Welcome to WebmasterWorld Guest from 220.127.116.11
I then decided to change the domain name to one with broader appeal (it was a regional site, and I expanded the region) and submitted it to Google. newsite.com was crawled just fine for about month, then it all stopped cold. Well, almost. Google would only hit the index page then leave. It would do this a handful of times a month and it's been that way ever since.
Google still has oldsite.com cached with full descriptions. In fact, many more pages from the old URL are cached than the few that got cached from the new one before Google developed an allergic reaction to my site.
I've done everything I can think of to resolve this. I opened a second hosting account with the old domain name and set up a full 301 redirect to the new domain name. After leaving it like this for a little more than a month and noticing no difference, I shut it down. I then used Google's URL removal tool to remove the old URL. The old cache is still there, though showing as supplemental results. I used mod_rewrite to make all my URLs spider friendly. I've made sure all my html is valid as well as a compliant robots.txt. I got about a dozen high quality, high PR external links pointing at the site and some deeper pages.
The site is pure whitehat. I've never pulled any goofy black SEO tricks. I've emailed Google a couple of times, but only got back a canned automated response.

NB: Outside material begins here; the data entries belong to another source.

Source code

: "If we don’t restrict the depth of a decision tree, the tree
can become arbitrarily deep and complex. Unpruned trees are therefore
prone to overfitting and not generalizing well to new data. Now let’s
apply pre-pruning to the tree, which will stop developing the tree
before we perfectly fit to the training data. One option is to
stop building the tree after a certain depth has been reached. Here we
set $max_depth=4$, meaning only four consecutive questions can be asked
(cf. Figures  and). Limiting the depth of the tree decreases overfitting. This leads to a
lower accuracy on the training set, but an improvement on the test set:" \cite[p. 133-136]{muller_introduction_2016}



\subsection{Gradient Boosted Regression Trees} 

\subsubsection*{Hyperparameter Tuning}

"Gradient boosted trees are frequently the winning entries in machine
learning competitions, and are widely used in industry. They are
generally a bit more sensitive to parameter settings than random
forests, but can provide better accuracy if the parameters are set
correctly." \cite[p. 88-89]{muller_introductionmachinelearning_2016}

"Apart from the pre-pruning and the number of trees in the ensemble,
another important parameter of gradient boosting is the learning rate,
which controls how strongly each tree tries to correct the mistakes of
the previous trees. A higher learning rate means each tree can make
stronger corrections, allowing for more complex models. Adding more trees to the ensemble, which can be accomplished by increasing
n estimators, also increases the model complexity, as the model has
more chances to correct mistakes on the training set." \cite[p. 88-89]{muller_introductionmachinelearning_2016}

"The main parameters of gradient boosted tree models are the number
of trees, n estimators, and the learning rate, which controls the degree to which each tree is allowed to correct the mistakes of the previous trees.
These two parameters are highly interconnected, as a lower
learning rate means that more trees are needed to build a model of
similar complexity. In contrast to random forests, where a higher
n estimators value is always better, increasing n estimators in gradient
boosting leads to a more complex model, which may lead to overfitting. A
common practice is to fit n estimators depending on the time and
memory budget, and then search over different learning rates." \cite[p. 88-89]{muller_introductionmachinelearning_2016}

The only difference all this has made is that Google visits the site more often now - once or twice a day - but it absolutely refuses to go past the index page. The few other links in the new domain that were cached are now showing as supplemental, though the index page always has a fresh cache. :\
Other bots crawl me just fine, and I have thousands of pages cached in Yahoo and MSN. Still, my site is beginning to languish with the lack of Google love. This is seriously beginning to stress me out. I've poured over this site for several weeks now trying different fixes, but to no avail, so I finally humbled myself to post this. Any ideas on how to solve this (Googleguy, help! Anyone!) would be greatly appreciated.
Besides, isn't the sandbox an all or nothing situation? As I said, Google did crawl and index pages on the new domain for about month, then completely stopped. What it did index turned into supplemental results. This didn't strike me as being a sandbox thing - from what I understand about it from browsing around here, anyway.
How can there be a cache if you removed the URLs? You haven't removed them.
Set up a robots.txt on the old domain to disallow everything and submit the URL of the robots file to the URL console, OR submit the URL of each page of the old domain as "an outdated link" just as long it the URL produces error 404.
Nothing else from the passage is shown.